Un timbro falso
tradisce Pennestrì

Conti in rosso, spese fuori controllo, l'Agenzia delle entrate alla porta e il rischio concreto che alla fine le banche avrebbero chiuso per sempre i rubinetti. Nel tentativo di salvare la Comense, il presidente avrebbe fatto davvero carte false.

COMO Conti in rosso, spese fuori controllo, l'Agenzia delle entrate alla porta e il rischio concreto che alla fine le banche avrebbero chiuso per sempre i rubinetti.
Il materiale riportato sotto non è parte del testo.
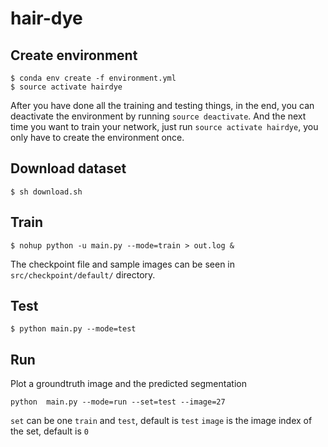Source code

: # hair-dye

## Create environment

```
$ conda env create -f environment.yml
$ source activate hairdye
```

After you have done all the training and testing things, in the end, you can deactivate the environment by running `source deactivate`.
And the next time you want to train your network, just run `source activate hairdye`, you only have to create the environment once.

## Download dataset

```
$ sh download.sh
```

## Train

```
$ nohup python -u main.py --mode=train > out.log &
```

The checkpoint file and sample images can be seen in `src/checkpoint/default/` directory.

## Test
```
$ python main.py --mode=test
```

## Run

Plot a groundtruth image and the predicted segmentation

```
python  main.py --mode=run --set=test --image=27
```

`set` can be one `train` and `test`, default is `test`
`image` is the image index of the set, default is `0`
Detto che non risulta che il presidente della Comense Antonio Pennestrì sia già stato sentito dalla Procura e che, per il momento, l'inchiesta è ancora in corso (avrà tempo e modo per difendersi ed eventualmente per dimostrare la propria estraneità alle contestazioni), dalle pieghe dell'indagine che lo riguarda emergono alcuni dettagli che rendono la sua posizione particolarmente delicata.
Lo sfondo è sempre quello della Comense, società guidata per 27 anni tra bassi (pochi)e alti (moltissimi):nel tentativo di salvare i conti di via dei Partigiani, il presidente avrebbe fatto davvero carte false. È per esempio un timbro a incastrarlo, il timbro di una impresa edile falsificato e apposto su una fattura datata 2008, relativa a spese che la società non avrebbe in realtà mai sostenuto.
Quel documento contabile, lo scorso autunno fu contestato ai legali rappresentanti dell'impresa, che non ne trovarono traccia nella propria contabilità. A mostrarglielo furono i funzionari dell'Agenzia delle Entrate, reduci da una ispezione nello studio di Pennestrì e nella sede della Comense. Il timbro recava un simbolo dell'azienda nuovissimo, adottato dal 2011, e che per questo non poteva ovviamente essere stato apposto su una fattura di quattro anni prima. D'altra parte, non fosse bastata la controprova del marchio, non risultava neppure che le banche avessero registrato rimesse corrispondenti.